* [Records contained in a dataset]:
*** Block opens ***
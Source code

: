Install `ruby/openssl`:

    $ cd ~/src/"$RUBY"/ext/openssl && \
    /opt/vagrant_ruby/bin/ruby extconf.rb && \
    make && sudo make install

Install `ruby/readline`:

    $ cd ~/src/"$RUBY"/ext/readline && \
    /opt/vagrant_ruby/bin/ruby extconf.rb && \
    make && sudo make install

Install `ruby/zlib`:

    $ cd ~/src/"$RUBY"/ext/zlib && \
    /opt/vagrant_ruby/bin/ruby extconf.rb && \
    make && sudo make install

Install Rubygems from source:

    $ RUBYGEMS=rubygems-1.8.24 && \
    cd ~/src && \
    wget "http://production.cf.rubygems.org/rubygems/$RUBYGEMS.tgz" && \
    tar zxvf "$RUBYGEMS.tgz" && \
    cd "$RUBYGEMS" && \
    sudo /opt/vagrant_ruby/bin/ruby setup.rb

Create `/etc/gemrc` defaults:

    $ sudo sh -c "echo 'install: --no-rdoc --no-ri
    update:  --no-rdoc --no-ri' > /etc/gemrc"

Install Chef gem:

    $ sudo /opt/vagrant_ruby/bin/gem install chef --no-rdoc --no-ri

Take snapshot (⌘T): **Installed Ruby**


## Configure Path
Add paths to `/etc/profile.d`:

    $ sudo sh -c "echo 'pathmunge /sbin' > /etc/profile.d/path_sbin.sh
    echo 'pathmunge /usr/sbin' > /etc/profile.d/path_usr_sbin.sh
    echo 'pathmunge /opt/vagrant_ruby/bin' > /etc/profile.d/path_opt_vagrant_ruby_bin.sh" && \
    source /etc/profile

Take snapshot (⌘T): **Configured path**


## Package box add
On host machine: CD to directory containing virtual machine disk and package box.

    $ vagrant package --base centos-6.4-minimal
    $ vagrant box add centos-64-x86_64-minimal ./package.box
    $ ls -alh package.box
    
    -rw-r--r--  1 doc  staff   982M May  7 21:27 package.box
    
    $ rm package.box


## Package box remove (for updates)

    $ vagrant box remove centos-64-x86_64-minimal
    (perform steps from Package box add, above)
*** Block closes ***
* [EXERCISE]: When copying the data above, please keep exactly the lines from its first line through the line with "ls -alh package.box", both ends included, and drop the rest.

* [WRITTEN SOLUTION]:
Source code

:Install `ruby/openssl`:

    $ cd ~/src/"$RUBY"/ext/openssl && \
    /opt/vagrant_ruby/bin/ruby extconf.rb && \
    make && sudo make install

Install `ruby/readline`:

    $ cd ~/src/"$RUBY"/ext/readline && \
    /opt/vagrant_ruby/bin/ruby extconf.rb && \
    make && sudo make install

Install `ruby/zlib`:

    $ cd ~/src/"$RUBY"/ext/zlib && \
    /opt/vagrant_ruby/bin/ruby extconf.rb && \
    make && sudo make install

Install Rubygems from source:

    $ RUBYGEMS=rubygems-1.8.24 && \
    cd ~/src && \
    wget "http://production.cf.rubygems.org/rubygems/$RUBYGEMS.tgz" && \
    tar zxvf "$RUBYGEMS.tgz" && \
    cd "$RUBYGEMS" && \
    sudo /opt/vagrant_ruby/bin/ruby setup.rb

Create `/etc/gemrc` defaults:

    $ sudo sh -c "echo 'install: --no-rdoc --no-ri
    update:  --no-rdoc --no-ri' > /etc/gemrc"

Install Chef gem:

    $ sudo /opt/vagrant_ruby/bin/gem install chef --no-rdoc --no-ri

Take snapshot (⌘T): **Installed Ruby**


## Configure Path
Add paths to `/etc/profile.d`:

    $ sudo sh -c "echo 'pathmunge /sbin' > /etc/profile.d/path_sbin.sh
    echo 'pathmunge /usr/sbin' > /etc/profile.d/path_usr_sbin.sh
    echo 'pathmunge /opt/vagrant_ruby/bin' > /etc/profile.d/path_opt_vagrant_ruby_bin.sh" && \
    source /etc/profile

Take snapshot (⌘T): **Configured path**


## Package box add
On host machine: CD to directory containing virtual machine disk and package box.

    $ vagrant package --base centos-6.4-minimal
    $ vagrant box add centos-64-x86_64-minimal ./package.box
    $ ls -alh package.box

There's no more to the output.